De rechtbank heeft de zaak op 24 oktober 2024 behandeld. Eiseres betoogde dat de minister haar sociale en economische binding met Iran ten onrechte onvoldoende had bevonden. De rechtbank oordeelde dat de minister zich op het standpunt heeft mogen stellen dat er redelijke twijfel bestond over het voornemen van eiseres om het grondgebied van de lidstaten tijdig te verlaten. De rechtbank vond dat de minister terecht had afgezien van het horen van eiseres in bezwaar, omdat de overgelegde gegevens onvoldoende waren om een sociale en economische binding aan te nemen.

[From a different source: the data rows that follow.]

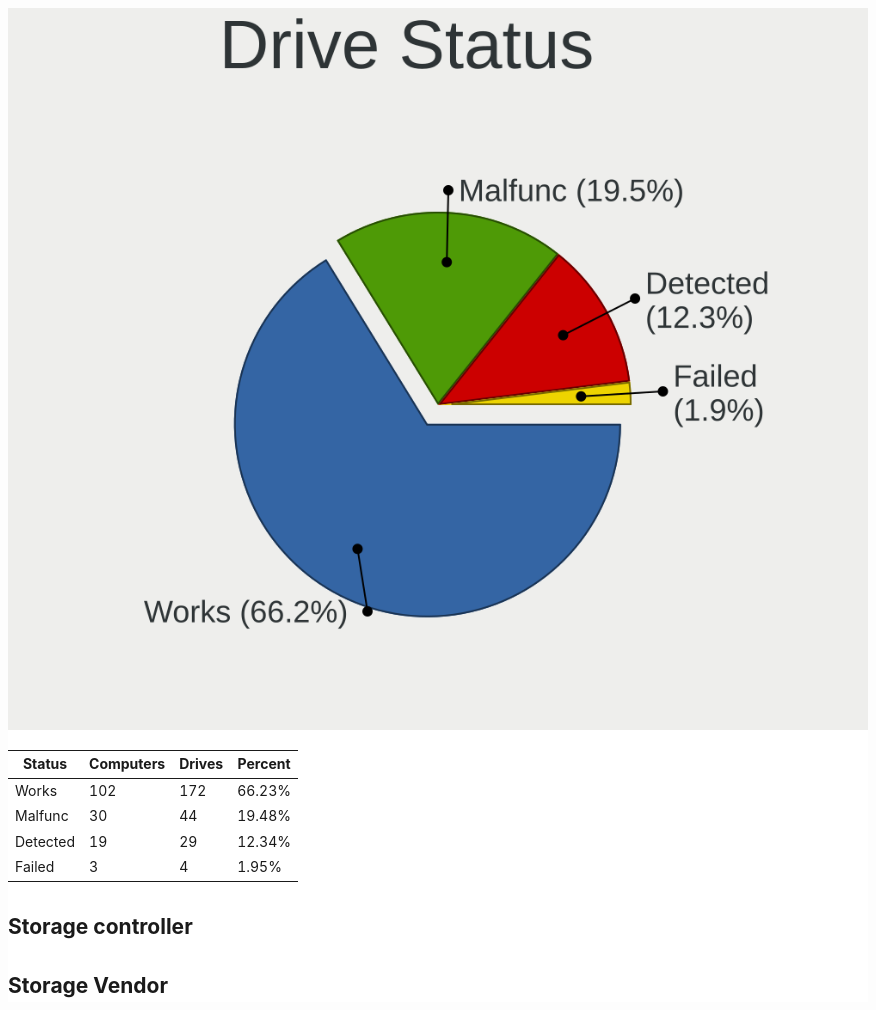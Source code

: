 ![Drive Status](./images/pie_chart/drive_status.svg)


| Status   | Computers | Drives | Percent |
|----------|-----------|--------|---------|
| Works    | 102       | 172    | 66.23%  |
| Malfunc  | 30        | 44     | 19.48%  |
| Detected | 19        | 29     | 12.34%  |
| Failed   | 3         | 4      | 1.95%   |

Storage controller
------------------

Storage Vendor
--------------
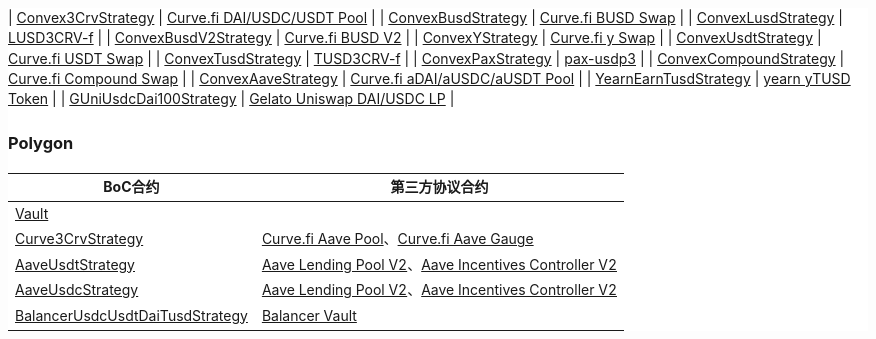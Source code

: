 | [Convex3CrvStrategy](https://etherscan.io/address/0x4d4700c777be1e11ec3af9465c90280788329964)           | [Curve.fi DAI/USDC/USDT Pool](https://etherscan.io/address/0xbEbc44782C7dB0a1A60Cb6fe97d0b483032FF1C7)                                                                                                 |
| [ConvexBusdStrategy](https://etherscan.io/address/0x264644dfbab5df335a05532a730421491808a7e5)           | [Curve.fi BUSD Swap](https://etherscan.io/address/0x79a8C46DeA5aDa233ABaFFD40F3A0A2B1e5A4F27)                                                                                                          |
| [ConvexLusdStrategy](https://etherscan.io/address/0x1f20dfb2b2ddbef30ea7c404d31970614dc5d6b5)           | [LUSD3CRV-f](https://etherscan.io/address/0xEd279fDD11cA84bEef15AF5D39BB4d4bEE23F0cA)                                                                                                                  |
| [ConvexBusdV2Strategy](https://etherscan.io/address/0x12896914a7fe92236d167c0c498b490d3aefd3e2)         | [Curve.fi BUSD V2](https://etherscan.io/address/0x4807862AA8b2bF68830e4C8dc86D0e9A998e085a)                                                                                                            |
| [ConvexYStrategy](https://etherscan.io/address/0x22ffc3b6b250c8bedee7e67c8e3ca6e2aaac63a4)              | [Curve.fi y Swap](https://etherscan.io/address/0x45F783CCE6B7FF23B2ab2D70e416cdb7D6055f51)                                                                                                             |
| [ConvexUsdtStrategy](https://etherscan.io/address/0x23a25fa21584b4b8f1348ac74396bf0ee8a72b6f)           | [Curve.fi USDT Swap](https://etherscan.io/address/0x52EA46506B9CC5Ef470C5bf89f17Dc28bB35D85C)                                                                                                          |
| [ConvexTusdStrategy](https://etherscan.io/address/0x968ebccd0e77644242ffb4468abe93774f75f34f)           | [TUSD3CRV-f](https://etherscan.io/address/0xEcd5e75AFb02eFa118AF914515D6521aaBd189F1)                                                                                                                  |
| [ConvexPaxStrategy](https://etherscan.io/address/0xf08fda0293cc8706ae1e280a9dc194c137cb63be)            | [pax-usdp3](https://etherscan.io/address/0xc270b3B858c335B6BA5D5b10e2Da8a09976005ad)                                                                                                                   |
| [ConvexCompoundStrategy](https://etherscan.io/address/0x02733188d0cbc87b4046b5ad12b9f3c8f3879c14)       | [Curve.fi Compound Swap](https://etherscan.io/address/0xA2B47E3D5c44877cca798226B7B8118F9BFb7A56)                                                                                                      |
| [ConvexAaveStrategy](https://etherscan.io/address/0x7f3bd67d7366dbc6b149f606cfa9c8fcdb72d9e2)           | [Curve.fi aDAI/aUSDC/aUSDT Pool](https://etherscan.io/address/0xDeBF20617708857ebe4F679508E7b7863a8A8EeE)                                                                                              |
| [YearnEarnTusdStrategy](https://etherscan.io/address/0x5c09ab7a2e09cc0f1d2e7f7ed189a7477c8e9623)        | [yearn yTUSD Token](https://etherscan.io/address/0x73a052500105205d34Daf004eAb301916DA8190f)                                                                                                           |
| [GUniUsdcDai100Strategy](https://etherscan.io/address/0x6488b7756e4338d73b85c61a67ca33921be59c88)       | [Gelato Uniswap DAI/USDC LP](https://etherscan.io/address/0x50379f632ca68D36E50cfBC8F78fe16bd1499d1e)                                                                                                  |

### Polygon

| BoC合约                                                                                                         | 第三方协议合约                                                                                                                                                                                                        |
| ------------------------------------------------------------------------------------------------------------- | -------------------------------------------------------------------------------------------------------------------------------------------------------------------------------------------------------------- |
| [Vault](https://polygonscan.com/address/0xd3feAe6c4fdfDE73Bd2fE99c8fE6944904DAA68A)                           |                                                                                                                                                                                                                |
| [Curve3CrvStrategy](https://polygonscan.com/address/0x1f84a8c8c31674b89a4723521ead5a48579b8bf7)               | [Curve.fi Aave Pool](https://polygonscan.com/address/0x445FE580eF8d70FF569aB36e80c647af338db351)、[Curve.fi Aave Gauge](https://polygonscan.com/address/0x19793B454D3AfC7b454F206Ffe95aDE26cA6912c)             |
| [AaveUsdtStrategy](https://polygonscan.com/address/0xb80a44d494acb8db24ff7047514a16bb554290e4)                | [Aave Lending Pool V2](https://polygonscan.com/address/0x8dFf5E27EA6b7AC08EbFdf9eB090F32ee9a30fcf)、[Aave Incentives Controller V2](https://polygonscan.com/address/0x357D51124f59836DeD84c8a1730D72B749d8BC23) |
| [AaveUsdcStrategy](https://polygonscan.com/address/0x5c9a02f7a45c5407bef7e98d69ca324a29803b15)                | [Aave Lending Pool V2](https://polygonscan.com/address/0x8dFf5E27EA6b7AC08EbFdf9eB090F32ee9a30fcf)、[Aave Incentives Controller V2](https://polygonscan.com/address/0x357D51124f59836DeD84c8a1730D72B749d8BC23) |
| [BalancerUsdcUsdtDaiTusdStrategy](https://polygonscan.com/address/0x23c75b1397ad73b3b572ccc9c3eb3ecede9682c4) | [Balancer Vault](https://polygonscan.com/address/0xBA12222222228d8Ba445958a75a0704d566BF2C8)                                                                                                                   |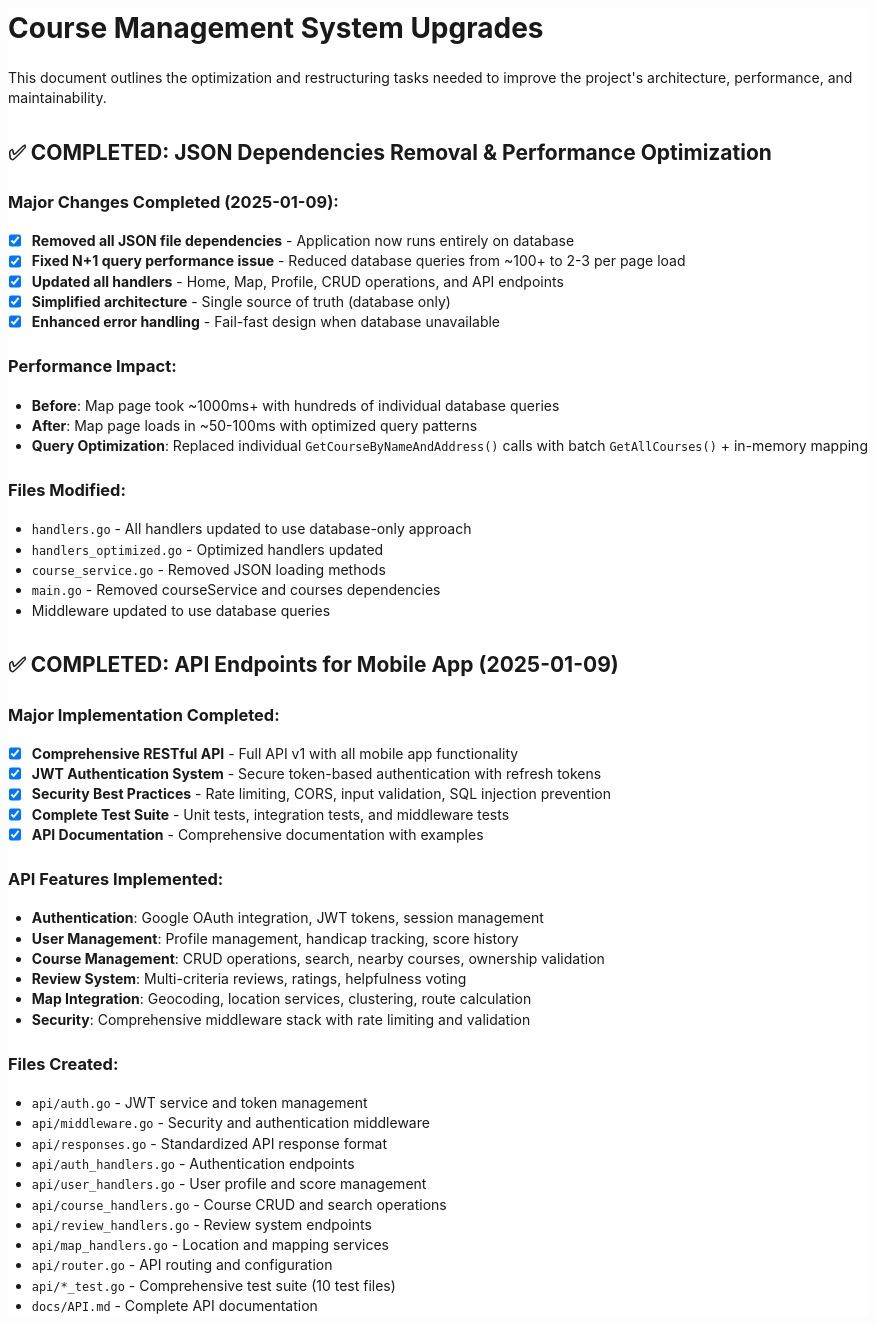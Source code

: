 # Course Management System Upgrades

This document outlines the optimization and restructuring tasks needed to improve the project's architecture, performance, and maintainability.

## ✅ COMPLETED: JSON Dependencies Removal & Performance Optimization

### Major Changes Completed (2025-01-09):
- [x] **Removed all JSON file dependencies** - Application now runs entirely on database
- [x] **Fixed N+1 query performance issue** - Reduced database queries from ~100+ to 2-3 per page load
- [x] **Updated all handlers** - Home, Map, Profile, CRUD operations, and API endpoints
- [x] **Simplified architecture** - Single source of truth (database only)
- [x] **Enhanced error handling** - Fail-fast design when database unavailable

### Performance Impact:
- **Before**: Map page took ~1000ms+ with hundreds of individual database queries
- **After**: Map page loads in ~50-100ms with optimized query patterns
- **Query Optimization**: Replaced individual `GetCourseByNameAndAddress()` calls with batch `GetAllCourses()` + in-memory mapping

### Files Modified:
- `handlers.go` - All handlers updated to use database-only approach
- `handlers_optimized.go` - Optimized handlers updated
- `course_service.go` - Removed JSON loading methods
- `main.go` - Removed courseService and courses dependencies
- Middleware updated to use database queries

## ✅ COMPLETED: API Endpoints for Mobile App (2025-01-09)

### Major Implementation Completed:
- [x] **Comprehensive RESTful API** - Full API v1 with all mobile app functionality
- [x] **JWT Authentication System** - Secure token-based authentication with refresh tokens
- [x] **Security Best Practices** - Rate limiting, CORS, input validation, SQL injection prevention
- [x] **Complete Test Suite** - Unit tests, integration tests, and middleware tests
- [x] **API Documentation** - Comprehensive documentation with examples

### API Features Implemented:
- **Authentication**: Google OAuth integration, JWT tokens, session management
- **User Management**: Profile management, handicap tracking, score history
- **Course Management**: CRUD operations, search, nearby courses, ownership validation
- **Review System**: Multi-criteria reviews, ratings, helpfulness voting
- **Map Integration**: Geocoding, location services, clustering, route calculation
- **Security**: Comprehensive middleware stack with rate limiting and validation

### Files Created:
- `api/auth.go` - JWT service and token management
- `api/middleware.go` - Security and authentication middleware
- `api/responses.go` - Standardized API response format
- `api/auth_handlers.go` - Authentication endpoints
- `api/user_handlers.go` - User profile and score management
- `api/course_handlers.go` - Course CRUD and search operations
- `api/review_handlers.go` - Review system endpoints
- `api/map_handlers.go` - Location and mapping services
- `api/router.go` - API routing and configuration
- `api/*_test.go` - Comprehensive test suite (10 test files)
- `docs/API.md` - Complete API documentation
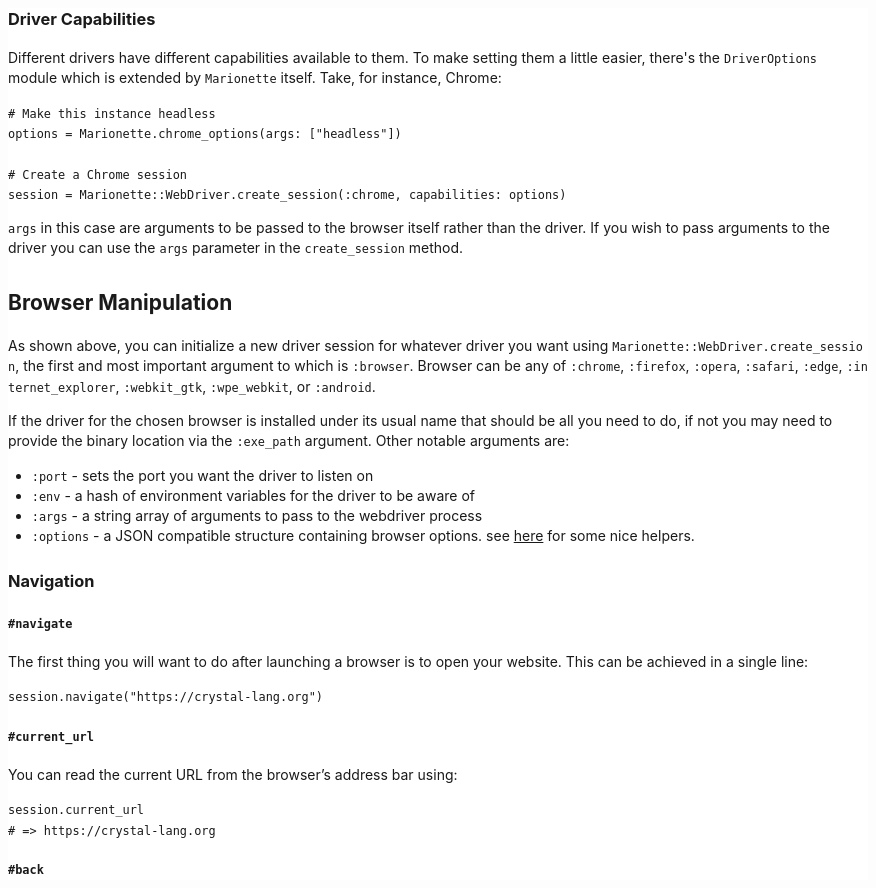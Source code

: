 ### Driver Capabilities

Different drivers have different capabilities available to them. To make setting them a little easier, there's the `DriverOptions` module which is extended by `Marionette` itself. Take, for instance, Chrome:

```crystal
# Make this instance headless
options = Marionette.chrome_options(args: ["headless"])

# Create a Chrome session
session = Marionette::WebDriver.create_session(:chrome, capabilities: options)
```

`args` in this case are arguments to be passed to the browser itself rather than the driver. If you wish to pass arguments to the driver you can use the `args` parameter in the `create_session` method.

## Browser Manipulation

As shown above, you can initialize a new driver session for whatever driver you want using `Marionette::WebDriver.create_session`, the first and most important argument to which is `:browser`. Browser can be any of `:chrome`, `:firefox`, `:opera`, `:safari`, `:edge`, `:internet_explorer`, `:webkit_gtk`, `:wpe_webkit`, or `:android`.

If the driver for the chosen browser is installed under its usual name that should be all you need to do, if not you may need to provide the binary location via the `:exe_path` argument. Other notable arguments are:

- `:port` - sets the port you want the driver to listen on
- `:env`  - a hash of environment variables for the driver to be aware of
- `:args` - a string array of arguments to pass to the webdriver process
- `:options` - a JSON compatible structure containing browser options. see [here](./src/marionette/driver_options.cr) for some nice helpers.

### Navigation

#### `#navigate`

The first thing you will want to do after launching a browser is to open your website. This can be achieved in a single line:

```crystal
session.navigate("https://crystal-lang.org")
```

#### `#current_url`

You can read the current URL from the browser’s address bar using:

```crystal
session.current_url
# => https://crystal-lang.org
```

#### `#back`
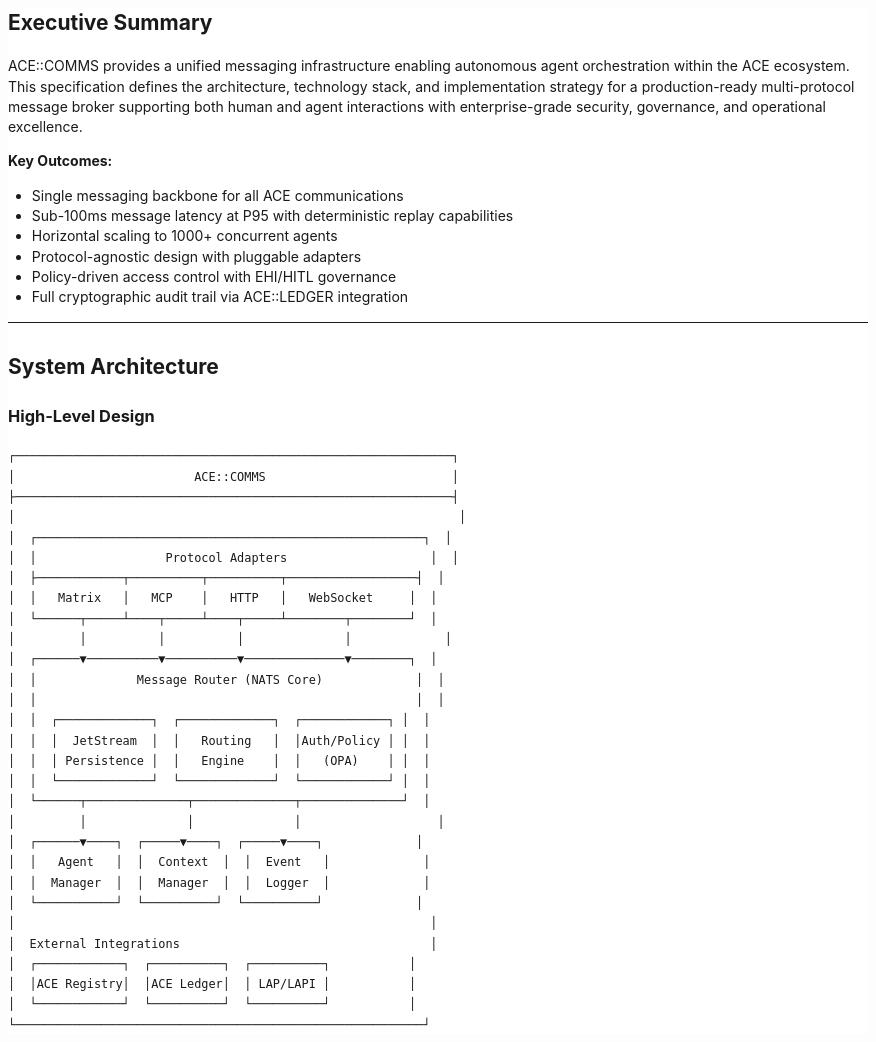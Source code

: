 
## Executive Summary

ACE::COMMS provides a unified messaging infrastructure enabling autonomous agent orchestration within the ACE ecosystem. This specification defines the architecture, technology stack, and implementation strategy for a production-ready multi-protocol message broker supporting both human and agent interactions with enterprise-grade security, governance, and operational excellence.

**Key Outcomes:**
- Single messaging backbone for all ACE communications
- Sub-100ms message latency at P95 with deterministic replay capabilities
- Horizontal scaling to 1000+ concurrent agents
- Protocol-agnostic design with pluggable adapters
- Policy-driven access control with EHI/HITL governance
- Full cryptographic audit trail via ACE::LEDGER integration

---

## System Architecture

### High-Level Design

```
┌─────────────────────────────────────────────────────────────┐
│                         ACE::COMMS                          │
├─────────────────────────────────────────────────────────────┤
│                                                              │
│  ┌──────────────────────────────────────────────────────┐  │
│  │                  Protocol Adapters                    │  │
│  ├────────────┬──────────┬──────────┬──────────────────┤  │
│  │   Matrix   │   MCP    │   HTTP   │   WebSocket     │  │
│  └──────┬─────┴────┬─────┴────┬─────┴────────┬────────┘  │
│         │          │          │              │             │
│  ┌──────▼──────────▼──────────▼──────────────▼────────┐  │
│  │              Message Router (NATS Core)             │  │
│  │                                                     │  │
│  │  ┌─────────────┐  ┌─────────────┐  ┌────────────┐ │  │
│  │  │  JetStream  │  │   Routing   │  │Auth/Policy │ │  │
│  │  │ Persistence │  │   Engine    │  │   (OPA)    │ │  │
│  │  └─────────────┘  └─────────────┘  └────────────┘ │  │
│  └──────┬──────────────┬──────────────┬──────────────┘  │
│         │              │              │                   │
│  ┌──────▼────┐  ┌─────▼────┐  ┌─────▼────┐             │
│  │   Agent   │  │  Context  │  │  Event   │             │
│  │  Manager  │  │  Manager  │  │  Logger  │             │
│  └───────────┘  └──────────┘  └──────────┘             │
│                                                          │
│  External Integrations                                   │
│  ┌────────────┐  ┌──────────┐  ┌──────────┐           │
│  │ACE Registry│  │ACE Ledger│  │ LAP/LAPI │           │
│  └────────────┘  └──────────┘  └──────────┘           │
└─────────────────────────────────────────────────────────┘
```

De rechtbank verklaarde het beroep, voor zover gericht tegen het niet tijdig nemen van een besluit, niet-ontvankelijk, omdat eiseres met het beroep tegen het bestreden besluit al het gewenste resultaat had bereikt. Het beroep tegen het bestreden besluit werd ongegrond verklaard. Eiseres kreeg wel een vergoeding van haar proceskosten toegewezen, omdat de minister niet op tijd had beslist. De rechtbank heeft de minister veroordeeld tot betaling van € 437,50 aan proceskosten en het griffierecht van € 184,- aan eiseres te vergoeden.